Life expectancy in the United States in 1900 was 47 years, with 4% of the population older than 65. In 1996 life expectancy is 76 years, with 12.3% of the population over 65. By 2026 life expectancy will be a mean of 82 years, with 20% of the population over 65. Aging is therefore a social phenomenon of the 20th century with profound medical and social implications. The rapid increase is more than either predicted or expected and is still not generally appreciated. In the United States, more than 30 million people are older than 65 years. The aged now constitute 12% of our population but use one third of the drugs and account for roughly one third of the healthcare costs. Forty-five percent of those treated have cardiovascular disease. There are also major social implications. In the over-75-years age group, there are approximately 185 women to each 100 men; at 85, the ratio is 3 to 1. One in 10 persons over 65 has a child living who is also over 65 years.

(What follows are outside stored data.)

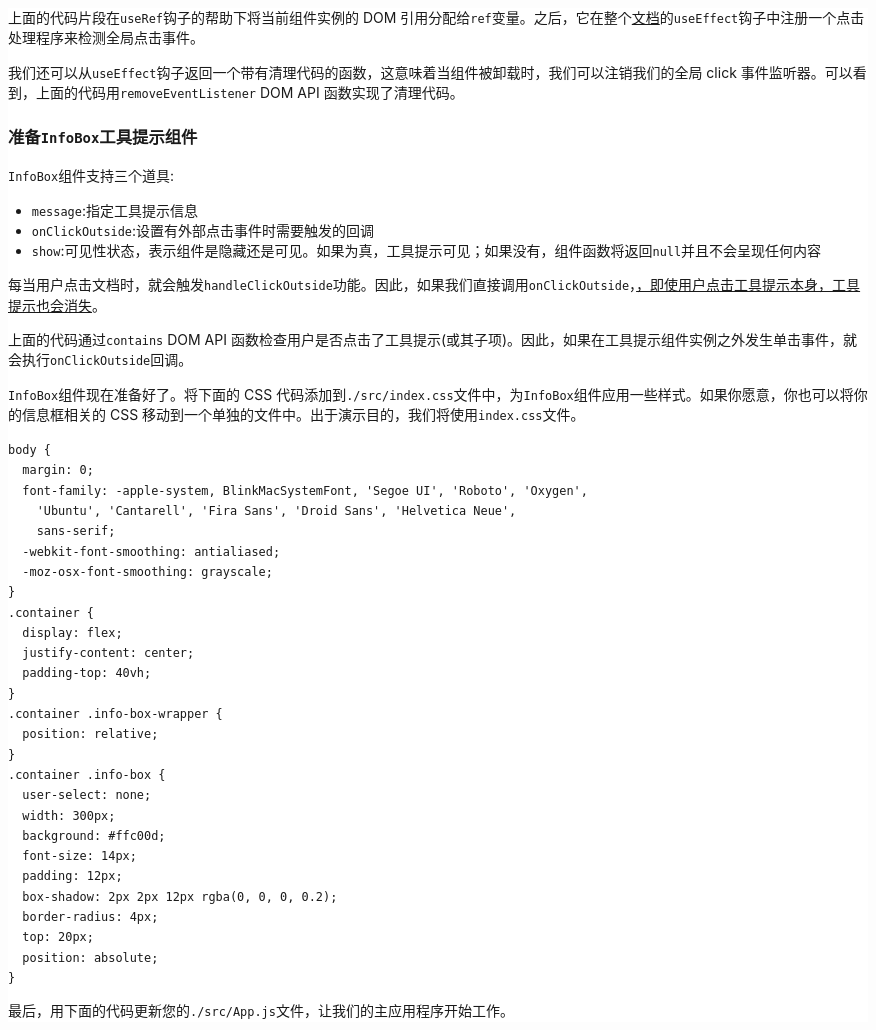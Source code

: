 上面的代码片段在`useRef`钩子的帮助下将当前组件实例的 DOM 引用分配给`ref`变量。之后，它在整个[文档](https://developer.mozilla.org/en-US/docs/Web/API/Document)的`useEffect`钩子中注册一个点击处理程序来检测全局点击事件。

我们还可以从`useEffect`钩子返回一个带有清理代码的函数，这意味着当组件被卸载时，我们可以注销我们的全局 click 事件监听器。可以看到，上面的代码用`removeEventListener` DOM API 函数实现了清理代码。

### 准备`InfoBox`工具提示组件

`InfoBox`组件支持三个道具:

*   `message`:指定工具提示信息
*   `onClickOutside`:设置有外部点击事件时需要触发的回调
*   `show`:可见性状态，表示组件是隐藏还是可见。如果为真，工具提示可见；如果没有，组件函数将返回`null`并且不会呈现任何内容

每当用户点击文档时，就会触发`handleClickOutside`功能。因此，如果我们直接调用`onClickOutside`，[，即使用户点击工具提示本身，工具提示也会消失](https://blog.logrocket.com/controlling-tooltips-pop-up-menus-using-compound-components-in-react-ccedc15c7526/)。

上面的代码通过`contains` DOM API 函数检查用户是否点击了工具提示(或其子项)。因此，如果在工具提示组件实例之外发生单击事件，就会执行`onClickOutside`回调。

`InfoBox`组件现在准备好了。将下面的 CSS 代码添加到`./src/index.css`文件中，为`InfoBox`组件应用一些样式。如果你愿意，你也可以将你的信息框相关的 CSS 移动到一个单独的文件中。出于演示目的，我们将使用`index.css`文件。

```
body {
  margin: 0;
  font-family: -apple-system, BlinkMacSystemFont, 'Segoe UI', 'Roboto', 'Oxygen',
    'Ubuntu', 'Cantarell', 'Fira Sans', 'Droid Sans', 'Helvetica Neue',
    sans-serif;
  -webkit-font-smoothing: antialiased;
  -moz-osx-font-smoothing: grayscale;
}
.container {
  display: flex;
  justify-content: center;
  padding-top: 40vh;
}
.container .info-box-wrapper {
  position: relative;
}
.container .info-box {
  user-select: none;
  width: 300px;
  background: #ffc00d;
  font-size: 14px;
  padding: 12px;
  box-shadow: 2px 2px 12px rgba(0, 0, 0, 0.2);
  border-radius: 4px;
  top: 20px;
  position: absolute;
}

```

最后，用下面的代码更新您的`./src/App.js`文件，让我们的主应用程序开始工作。
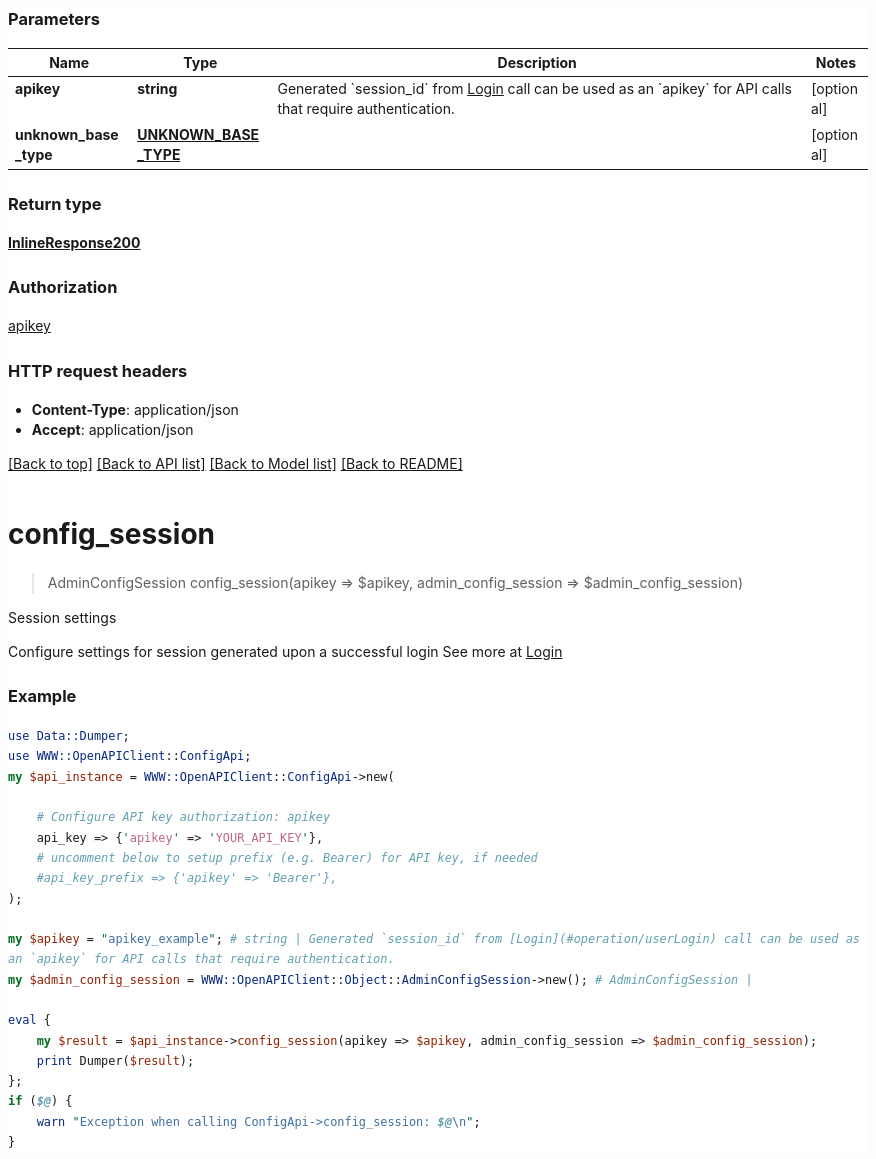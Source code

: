 ### Parameters

Name | Type | Description  | Notes
------------- | ------------- | ------------- | -------------
 **apikey** | **string**| Generated &#x60;session_id&#x60; from [Login](#operation/userLogin) call can be used as an &#x60;apikey&#x60; for API calls that require authentication.                 | [optional] 
 **unknown_base_type** | [**UNKNOWN_BASE_TYPE**](UNKNOWN_BASE_TYPE.md)|  | [optional] 

### Return type

[**InlineResponse200**](InlineResponse200.md)

### Authorization

[apikey](../README.md#apikey)

### HTTP request headers

 - **Content-Type**: application/json
 - **Accept**: application/json

[[Back to top]](#) [[Back to API list]](../README.md#documentation-for-api-endpoints) [[Back to Model list]](../README.md#documentation-for-models) [[Back to README]](../README.md)

# **config_session**
> AdminConfigSession config_session(apikey => $apikey, admin_config_session => $admin_config_session)

Session settings

Configure settings for session generated upon a successful login See more at [Login](#operation/userLogin) 

### Example 
```perl
use Data::Dumper;
use WWW::OpenAPIClient::ConfigApi;
my $api_instance = WWW::OpenAPIClient::ConfigApi->new(

    # Configure API key authorization: apikey
    api_key => {'apikey' => 'YOUR_API_KEY'},
    # uncomment below to setup prefix (e.g. Bearer) for API key, if needed
    #api_key_prefix => {'apikey' => 'Bearer'},
);

my $apikey = "apikey_example"; # string | Generated `session_id` from [Login](#operation/userLogin) call can be used as an `apikey` for API calls that require authentication.                
my $admin_config_session = WWW::OpenAPIClient::Object::AdminConfigSession->new(); # AdminConfigSession | 

eval { 
    my $result = $api_instance->config_session(apikey => $apikey, admin_config_session => $admin_config_session);
    print Dumper($result);
};
if ($@) {
    warn "Exception when calling ConfigApi->config_session: $@\n";
}
```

Much of our future society will depend on the interplay between aging, lifestyle, and disease. For too long, however, we have been influenced by mortality rates and life expectancy. In the future we must concentrate on both illness and disability in the living.

Fig 2Down shows the female population of Japan, the oldest in the world.1 These data, obtained from vital statistics and population surveys, show a gradient from disability to morbidity to mortality at various ages in terms of health loss relative to age. These data, which are more crucial to healthcare planning than mortality, are not readily available.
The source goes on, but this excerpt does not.